On his 34th visit to China since 1971, Dr. Kissinger described himself as a "poor player by Chinese standards," and "by American standard, a mediocre player."
"I like ping-pong, I play ping-pong," he said. "The reason I have trouble hitting it now is because I have damaged my right eye. Now I can't play it much any more because of my eye, but I used to play a great deal," Dr. Kissinger told Xinhua in an interview just before he concluded his latest visit to China this week.
On this first visit to China in the 21st century, he headed a delegation composed of former senior officials from the previous six U.S. administrations.
But the "poor player" is well known in China, a country of more than a billion population, for his high expertise in Sino-U.S. diplomacy and his contribution to the establishment of diplomatic relations between China and the United States.
Dr. Kissinger said he was satisfied with the development of relations between China and the United States over the past 30 years and is optimistic about the direction of the relationship.
"I think the relationship is improving, and I'm very hopeful, having had the privilege of talking with your leaders, that we are beginning a new period of cooperation, and closer cooperation, between our two countries," he said.
China-U.S. relations should be based on the common interest of people of the two countries and peace, stability and progress of Asia and the world as well, he said.
China and the U.S. need to and can cooperate on issues like the Korean Peninsula, nonproliferation of weapons and the World Trade Organization (WTO), said Dr. Kissinger. And by the time U.S. President George W. Bush visits China in October this year, China- U.S. relations would have progressed.
The senior diplomat denied worries that China-U.S. relations might become a kind of "Cold War," saying that he did not expect the relationship to go in any direction except to a good relationship.
"I am very confident that your (Chinese) leaders don't want cold war," he said. "I know our leaders, personally for many years. I know they do not want a cold war."
On the issue of Taiwan, Kissinger said Taiwan is a very sensitive issue in Sino-U.S. relations. He stressed that the U.S. has approved the one-China principle in the three joint communiques. He said he believes the U.S. side will continue its one-China policy.
Kissinger noted that the U.S. side recently said repeatedly they would prefer and reach for a peaceful solution of the Taiwan issue. He did not believe there would be conflicts over the Taiwan issues. "I hope and I am confident that our leaders on both sides will make every effort to avoid it (confrontation)," he said.
The 30-year relationship with China made his life so closely connected to China. Kissinger described his relations with China as both "intellectual" and "diplomatic." He said he loves Chinese culture and has a "strong feeling for China."

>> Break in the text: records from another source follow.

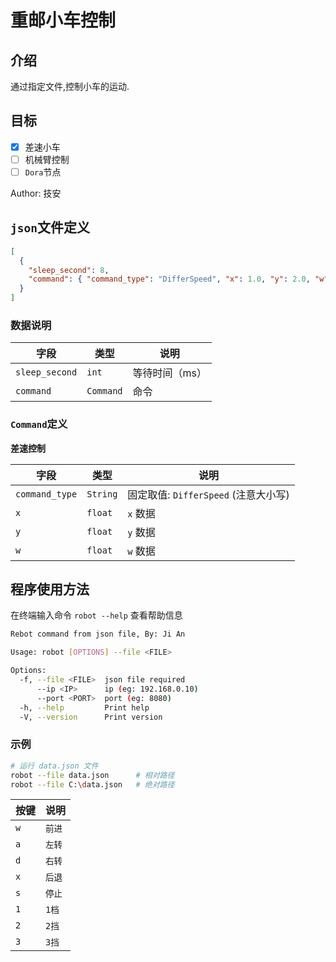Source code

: # 重邮小车控制

## 介绍

通过指定文件,控制小车的运动.

## 目标

* [x] 差速小车
* [ ] 机械臂控制
* [ ] `Dora`节点

Author: 技安

## `json`文件定义

```json
[
  {
    "sleep_second": 8,
    "command": { "command_type": "DifferSpeed", "x": 1.0, "y": 2.0, "w": 0.0 }
  }
]
```

### 数据说明

| 字段           | 类型      | 说明           |
| -------------- | --------- | -------------- |
| `sleep_second` | `int`     | 等待时间（ms） |
| `command`      | `Command` | 命令           |


### `Command`定义

**差速控制**

| 字段           | 类型     | 说明                                 |
| -------------- | -------- | ------------------------------------ |
| `command_type` | `String` | 固定取值: `DifferSpeed` (注意大小写) |
| `x`            | `float`  | `x` 数据                             |
| `y`            | `float`  | `y` 数据                             |
| `w`            | `float`  | `w` 数据                             |


## 程序使用方法

在终端输入命令 `robot --help` 查看帮助信息

```bash
Rebot command from json file, By: Ji An

Usage: robot [OPTIONS] --file <FILE>

Options:
  -f, --file <FILE>  json file required
      --ip <IP>      ip (eg: 192.168.0.10)
      --port <PORT>  port (eg: 8080)
  -h, --help         Print help
  -V, --version      Print version
```

### 示例

```bash
# 运行 data.json 文件
robot --file data.json      # 相对路径
robot --file C:\data.json   # 绝对路径
```

| 按键 | 说明   |
| ---- | ------ |
| `w`  | `前进` |
| `a`  | `左转` |
| `d`  | `右转` |
| `x`  | `后退` |
| `s`  | `停止` |
| `1`  | `1档`  |
| `2`  | `2挡`  |
| `3`  | `3挡`  |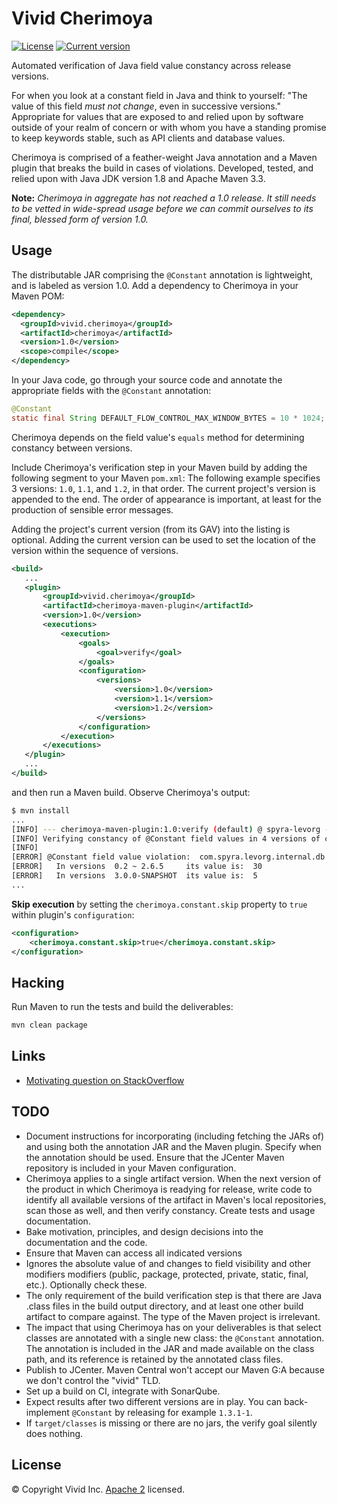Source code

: # Vivid Cherimoya

[![License](https://img.shields.io/badge/license-Apache%202-blue.svg?style=flat-square)](LICENSE.txt)
[![Current version](https://img.shields.io/badge/JCenter-v1.0-239922.svg?style=flat-square)](https://bintray.com/vivid/vivid/vivid%3Acherimoya)

Automated verification of Java field value constancy across release versions.


For when you look at a constant field in Java and think to yourself: "The value of this field *must not change*, even in successive versions."
Appropriate for values that are exposed to and relied upon by software outside of your realm of concern or with whom you have a standing promise to keep keywords stable, such as API clients and database values.

Cherimoya is comprised of a feather-weight Java annotation and a Maven plugin that breaks the build in cases of violations.
Developed, tested, and relied upon with Java JDK version 1.8 and Apache Maven 3.3.

**Note:** _Cherimoya in aggregate has not reached a 1.0 release. It still needs to be vetted in wide-spread usage before we can commit ourselves to its final, blessed form of version 1.0._


## Usage

The distributable JAR comprising the `@Constant` annotation is lightweight, and is labeled as version 1.0. Add a dependency to Cherimoya in your Maven POM:

```xml
<dependency>
  <groupId>vivid.cherimoya</groupId>
  <artifactId>cherimoya</artifactId>
  <version>1.0</version>
  <scope>compile</scope>
</dependency>
```

In your Java code, go through your source code and annotate the appropriate fields with the `@Constant` annotation:

```java
@Constant
static final String DEFAULT_FLOW_CONTROL_MAX_WINDOW_BYTES = 10 * 1024;
```

Cherimoya depends on the field value's `equals` method for determining constancy between versions.

Include Cherimoya's verification step in your Maven build by adding the following segment to your Maven `pom.xml`:
The following example specifies 3 versions: `1.0`, `1.1`, and `1.2`, in that order. The current project's version is appended to the end.
The order of appearance is important, at least for the production of sensible error messages.

Adding the project's current version (from its GAV) into the listing is optional.
Adding the current version can be used to set the location of the version within the sequence of versions.

```xml
<build>
   ...
   <plugin>
       <groupId>vivid.cherimoya</groupId>
       <artifactId>cherimoya-maven-plugin</artifactId>
       <version>1.0</version>
       <executions>
           <execution>
               <goals>
                   <goal>verify</goal>
               </goals>
               <configuration>
                   <versions>
                       <version>1.0</version>
                       <version>1.1</version>
                       <version>1.2</version>
                   </versions>
               </configuration>
           </execution>
       </executions>
   </plugin>
   ...
</build>
```

and then run a Maven build. Observe Cherimoya's output:

```bash
$ mvn install
...
[INFO] --- cherimoya-maven-plugin:1.0:verify (default) @ spyra-levorg ---
[INFO] Verifying constancy of @Constant field values in 4 versions of com.spyra:levorg  1.4.2  1.4.3  1.4.4  2020.1-SNAPSHOT
[INFO]
[ERROR] @Constant field value violation:  com.spyra.levorg.internal.db.payment_request_timeout
[ERROR]   In versions  0.2 ~ 2.6.5     its value is:  30
[ERROR]   In versions  3.0.0-SNAPSHOT  its value is:  5
...
```


__Skip execution__ by setting the `cherimoya.constant.skip` property to `true` within plugin's `configuration`:
```xml
<configuration>
    <cherimoya.constant.skip>true</cherimoya.constant.skip>
</configuration>
```


## Hacking

Run Maven to run the tests and build the deliverables:
```bash
mvn clean package
```


## Links

- [Motivating question on StackOverflow](https://stackoverflow.com/questions/41393794/good-practices-for-breaking-maven-build-when-specific-class-members-change-val)


## TODO

- Document instructions for incorporating (including fetching the JARs of) and using both the annotation JAR and the Maven plugin. Specify when the annotation should be used. Ensure that the JCenter Maven repository is included in your Maven configuration.
- Cherimoya applies to a single artifact version. When the next version of the product in which Cherimoya is readying for release, write code to identify all available versions of the artifact in Maven's local repositories, scan those as well, and then verify constancy. Create tests and usage documentation.
- Bake motivation, principles, and design decisions into the documentation and the code.
- Ensure that Maven can access all indicated versions
- Ignores the absolute value of and changes to field visibility and other modifiers modifiers (public, package, protected, private, static, final, etc.). Optionally check these.
- The only requirement of the build verification step is that there are Java .class files in the build output directory, and at least one other build artifact to compare against. The type of the Maven project is irrelevant.
- The impact that using Cherimoya has on your deliverables is that select classes are annotated with a single new class: the `@Constant` annotation. The annotation is included in the JAR and made available on the class path, and its reference is retained by the annotated class files.
- Publish to JCenter. Maven Central won't accept our Maven G:A because we don't control the "vivid" TLD.
- Set up a build on CI, integrate with SonarQube.
- Expect results after two different versions are in play. You can back-implement `@Constant` by releasing for example `1.3.1-1`.
- If `target/classes` is missing or there are no jars, the verify goal silently does nothing.


## License

© Copyright Vivid Inc.
[Apache 2](LICENSE.txt) licensed.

"I am impressed by the enormous energy and intelligence of the (Chinese) people," he said, adding that he has many Chinese friends and plans many visits to China in the years to come.
The former U.S. secretary of state was also sympathetic to China's bid to host the 2008 Olympic Games.
"I think it is the dream of China to want the Olympics," he said. "I hope they (the Chinese people) get it and I would like to come here for that."